After calling for an operating profit of ¥600 billion ($6.68 billion) in early November, Japan’s No.1 auto maker now says it will see a loss for its fiscal year, ending March 31, of ¥150 billion ($1.67 billion).

“We are facing an unprecedented emergency,” Reuters quotes Toyota President Katsuaki Watanabe as saying at the auto maker’s year-end press conference. “This is a crisis unlike the crises of the past.”

A Japanese financial analyst tells Reuters Toyota possibly could fall into negative territory in the coming fiscal year as well.

“This is very, very, very bad,” Koichi Ogawa, chief portfolio manager at Daiwa SB Investments, tells the wire service. “This is also not just a problem for Toyota. What is good for Toyota is good for the Japanese economy.”

Toyota also revises its net profit forecast downward from early November by ¥500 billion ($5.57 billion) to ¥50 billion ($557 million) and slashes its calendar 2008 global vehicle sales expectations to 7.99 million units, down 5% from 2007.

Including its Daihatsu and Hino units, Toyota projects its calendar 2008 sales to fall 4% below year-ago to 8.96 million units.

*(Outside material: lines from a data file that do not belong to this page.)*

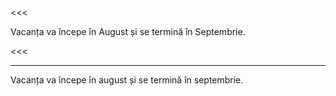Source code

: <<<

Vacanța va începe în August și se termină în Septembrie.

<<<

---

>>>

Vacanța va începe în august și se termină în septembrie.

>>>
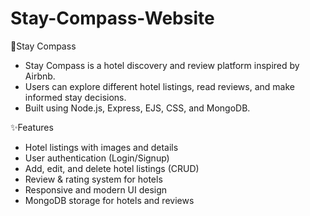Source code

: # Stay-Compass-Website

📍Stay Compass
- Stay Compass is a hotel discovery and review platform inspired by Airbnb.
- Users can explore different hotel listings, read reviews, and make informed stay decisions.
- Built using Node.js, Express, EJS, CSS, and MongoDB.

✨Features
- Hotel listings with images and details
- User authentication (Login/Signup)
- Add, edit, and delete hotel listings (CRUD)
- Review & rating system for hotels
- Responsive and modern UI design
- MongoDB storage for hotels and reviews
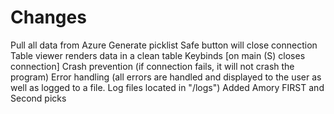 ﻿# Changes

Pull all data from Azure
Generate picklist
Safe button will close connection
Table viewer renders data in a clean table
Keybinds [on main (S) closes connection]
Crash prevention (if connection fails, it will not crash the program)
Error handling (all errors are handled and displayed to the user as well as logged to a file. Log files located in "/logs")
Added Amory FIRST and Second picks
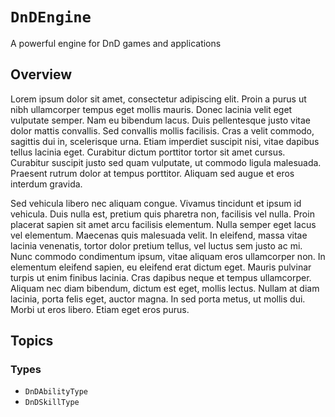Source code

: # ``DnDEngine``

A powerful engine for DnD games and applications

## Overview

Lorem ipsum dolor sit amet, consectetur adipiscing elit. Proin a purus ut nibh ullamcorper tempus eget mollis mauris. Donec lacinia velit eget vulputate semper. Nam eu bibendum lacus. Duis pellentesque justo vitae dolor mattis convallis. Sed convallis mollis facilisis. Cras a velit commodo, sagittis dui in, scelerisque urna. Etiam imperdiet suscipit nisi, vitae dapibus tellus lacinia eget. Curabitur dictum porttitor tortor sit amet cursus. Curabitur suscipit justo sed quam vulputate, ut commodo ligula malesuada. Praesent rutrum dolor at tempus porttitor. Aliquam sed augue et eros interdum gravida.

Sed vehicula libero nec aliquam congue. Vivamus tincidunt et ipsum id vehicula. Duis nulla est, pretium quis pharetra non, facilisis vel nulla. Proin placerat sapien sit amet arcu facilisis elementum. Nulla semper eget lacus vel elementum. Maecenas quis malesuada velit. In eleifend, massa vitae lacinia venenatis, tortor dolor pretium tellus, vel luctus sem justo ac mi. Nunc commodo condimentum ipsum, vitae aliquam eros ullamcorper non. In elementum eleifend sapien, eu eleifend erat dictum eget. Mauris pulvinar turpis ut enim finibus lacinia. Cras dapibus neque et tempus ullamcorper. Aliquam nec diam bibendum, dictum est eget, mollis lectus. Nullam at diam lacinia, porta felis eget, auctor magna. In sed porta metus, ut mollis dui. Morbi ut eros libero. Etiam eget eros purus.



## Topics

### Types

- ``DnDAbilityType``
- ``DnDSkillType``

Toyota takes these actions in light of the economic crisis, which has its roots in the U.S., the auto maker’s largest market, and has rippled overseas, affecting all auto makers and their associated industries.

In addition to actions Toyota has taken in recent weeks, which include the postponement of construction on some manufacturing plants, including its new Prius plant in Mississippi, the auto maker now says it will postpone all capacity expansion projects and go to a single shift for 16 of 75 assembly lines around the world.

Toyota also is canceling annual bonuses for its directors and even unplugging electric hand dryers at its headquarters building in Nagoya to cut costs, Reuters reports.

The auto maker did not project sales or production units for the coming calendar year, with Watanabe sounding the alarms the worst may not be over.

“We need to be prepared for the tough conditions to continue, and maybe even worsen,” he says.